Friday, July 14, 2006

Great idea!

Don Lusikin writes about a great point made by a George Mason professor. Let's set a minimum price for used cars of $15,000 in order to help the poor. They will make much more on their trade-ins and increase their wealth.
Here's a fantastic idea that will make everybody richer. Let's pass a law setting a minimum price on used cars. How about, say, $15 thousand?

If you've got an old beater you want to sell, and you were worried that you'd only get a couple thousand bucks for it, then this law is for you! Now you'll get $15 thousand for it!

This law would help the least fortunate Americans most of all. Those with the lowest incomes tend to own the oldest cars in the worst condition. With this law, they'll be assured of getting a terrific price.

There's just one problem. There are lots of used cars that no one wants to buy for $15 thousand. If you want to sell one of those, under this new law chances are that you wouldn't be able to sell it at all. The $15 thousand minimum prices you right out of the market.

And the poor people whom this law was supposed to help? They'd actually get hurt two ways by it. Not only would they not be able to sell their used cars. At the same time, they wouldn't be able to buy a used car either -- since now they'd have to pay $15 thousand for it, which they can't afford (and which it probably isn't worth, anyway).

So who would support a law this stupid? Well… actually, you might -- without even realizing it.

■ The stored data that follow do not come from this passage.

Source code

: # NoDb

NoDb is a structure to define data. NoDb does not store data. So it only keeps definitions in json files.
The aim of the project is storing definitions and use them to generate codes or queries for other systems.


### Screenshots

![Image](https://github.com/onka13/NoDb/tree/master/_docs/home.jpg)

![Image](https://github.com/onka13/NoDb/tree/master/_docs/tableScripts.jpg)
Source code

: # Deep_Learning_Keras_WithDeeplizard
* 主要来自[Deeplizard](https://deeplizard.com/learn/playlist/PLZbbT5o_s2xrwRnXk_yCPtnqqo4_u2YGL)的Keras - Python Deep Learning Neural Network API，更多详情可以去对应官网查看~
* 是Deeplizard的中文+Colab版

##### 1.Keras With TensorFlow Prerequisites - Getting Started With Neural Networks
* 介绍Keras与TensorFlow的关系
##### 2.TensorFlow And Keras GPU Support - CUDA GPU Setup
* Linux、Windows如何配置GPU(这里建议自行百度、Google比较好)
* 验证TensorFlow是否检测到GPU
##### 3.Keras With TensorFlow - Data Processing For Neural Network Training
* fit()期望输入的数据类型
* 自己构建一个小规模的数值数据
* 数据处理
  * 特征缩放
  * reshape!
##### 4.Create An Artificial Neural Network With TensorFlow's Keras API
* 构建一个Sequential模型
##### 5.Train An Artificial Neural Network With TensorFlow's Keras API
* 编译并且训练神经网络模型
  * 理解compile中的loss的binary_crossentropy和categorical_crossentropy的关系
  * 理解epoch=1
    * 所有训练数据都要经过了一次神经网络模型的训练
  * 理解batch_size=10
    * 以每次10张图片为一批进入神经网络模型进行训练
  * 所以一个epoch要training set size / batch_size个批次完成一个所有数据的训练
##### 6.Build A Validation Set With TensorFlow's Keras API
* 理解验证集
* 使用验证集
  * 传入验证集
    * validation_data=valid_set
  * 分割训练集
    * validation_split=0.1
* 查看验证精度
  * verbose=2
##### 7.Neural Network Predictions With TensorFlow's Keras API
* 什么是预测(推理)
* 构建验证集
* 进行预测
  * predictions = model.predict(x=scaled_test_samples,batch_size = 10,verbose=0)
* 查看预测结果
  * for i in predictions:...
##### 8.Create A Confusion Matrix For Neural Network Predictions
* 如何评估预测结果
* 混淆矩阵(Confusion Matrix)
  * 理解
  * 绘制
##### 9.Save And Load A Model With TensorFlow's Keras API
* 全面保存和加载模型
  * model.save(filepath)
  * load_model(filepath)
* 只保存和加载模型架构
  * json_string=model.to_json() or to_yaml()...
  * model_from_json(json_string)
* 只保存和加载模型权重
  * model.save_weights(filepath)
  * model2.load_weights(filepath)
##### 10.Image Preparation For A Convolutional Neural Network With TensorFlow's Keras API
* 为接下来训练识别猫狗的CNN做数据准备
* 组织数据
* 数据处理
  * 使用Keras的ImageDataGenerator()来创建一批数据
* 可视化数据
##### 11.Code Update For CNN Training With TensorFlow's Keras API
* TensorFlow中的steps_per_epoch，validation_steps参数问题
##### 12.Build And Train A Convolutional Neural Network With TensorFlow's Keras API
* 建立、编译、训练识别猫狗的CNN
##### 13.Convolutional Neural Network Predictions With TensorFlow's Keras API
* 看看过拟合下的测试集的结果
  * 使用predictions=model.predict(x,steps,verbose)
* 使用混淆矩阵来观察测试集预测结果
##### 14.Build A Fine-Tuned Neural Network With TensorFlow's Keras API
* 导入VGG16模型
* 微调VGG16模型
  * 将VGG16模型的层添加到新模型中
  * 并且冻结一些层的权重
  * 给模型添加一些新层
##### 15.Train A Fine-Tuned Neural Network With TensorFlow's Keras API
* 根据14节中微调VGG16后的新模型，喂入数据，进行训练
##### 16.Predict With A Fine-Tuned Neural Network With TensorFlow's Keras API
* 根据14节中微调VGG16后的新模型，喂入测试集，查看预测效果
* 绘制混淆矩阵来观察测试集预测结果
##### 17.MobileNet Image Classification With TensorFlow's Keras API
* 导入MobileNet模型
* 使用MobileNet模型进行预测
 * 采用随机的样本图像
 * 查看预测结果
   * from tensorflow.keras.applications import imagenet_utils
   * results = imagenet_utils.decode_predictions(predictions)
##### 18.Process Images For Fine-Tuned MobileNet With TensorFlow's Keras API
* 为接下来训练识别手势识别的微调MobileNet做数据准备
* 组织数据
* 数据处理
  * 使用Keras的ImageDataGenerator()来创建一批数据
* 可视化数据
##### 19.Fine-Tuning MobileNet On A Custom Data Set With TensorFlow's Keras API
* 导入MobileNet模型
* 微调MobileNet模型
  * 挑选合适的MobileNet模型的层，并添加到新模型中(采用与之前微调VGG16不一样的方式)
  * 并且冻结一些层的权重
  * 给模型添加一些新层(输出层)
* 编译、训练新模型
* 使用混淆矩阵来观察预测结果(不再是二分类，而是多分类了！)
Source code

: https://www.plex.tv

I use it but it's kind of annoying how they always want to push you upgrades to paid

If you support minimum wage laws, then you're supporting the very same logic underlying this crazy idea of a minimum price for used cars. (Thanks to Don Boudreaux, an economist at George Mason University, for the colorful metaphor.)

If a law forces employers to pay no less than, say, $10 an hour -- then employers will simply not hire anyone for jobs that are really worth less than that. And they'll fire anyone who was doing those jobs at a lower wage, before the law was passed.

Which leaves the low-wage earner with a rather stark choice. Would he rather be employed at $9 an hour, or unemployed at $10 an hour?